There be no time for that. We must get back to my house. I must get my bones.”

“I said be still.”

“We must hurry.”

Zedd scowled up at her. “We will go back when I’m finished, but the horse is exhausted; she must be walked. I’ll walk and let you ride, if you give me no further trouble. Now be still or we will be here the whole night quibbling.”

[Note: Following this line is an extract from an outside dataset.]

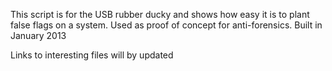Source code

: This script is for the USB rubber ducky and shows how easy it is to plant false flags on a system.  Used as proof of concept for anti-forensics.  Built in January 2013

Links to interesting files will by updated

By the time they reached Adie’s house, dawn was breaking, offering a cold, weak light. It was a sad sight. The skrin had torn the place to splinters. Adie disregarded the leaning, holed walls as she rushed inside, stepping over debris, picking up bones, holding them in the crook of her other arm, as she worked her way toward the corner where they had last seen the round, carved bone.

Zedd was inspecting the ground outside when he heard her calling to him.

“Come help me find the round bone, wizard.”

He stepped over a fallen beam. “I don’t expect you will find it.”

She pushed a board aside. “It be here somewhere.” She stopped, looking back over her shoulder. “What do you mean, you don’t expect we will find it?”

“Someone has been here.”

She looked around at the ruin. “You be sure?”

Zedd waved his arm vaguely toward where he had been studying the ground. “I saw a footprint, over there. It isn’t ours.”

She let the bones in her arm drop to the floor. “Who?” . He laid his hand on a beam that hung from the ceiling, its end resting on the floor. “I don’t know, but someone has been here. It looks to be a woman’s boot, but it isn’t yours. I suspect she will have taken the round bone.”

Adie pawed through the rubble in the corner, searching. At last she stopped. “You be right, old man. The bone be gone.” She turned, seeming to inspect the very air with her white eyes. “Banelings,” she hissed. “You be wrong about the Keeper wasting his effort.”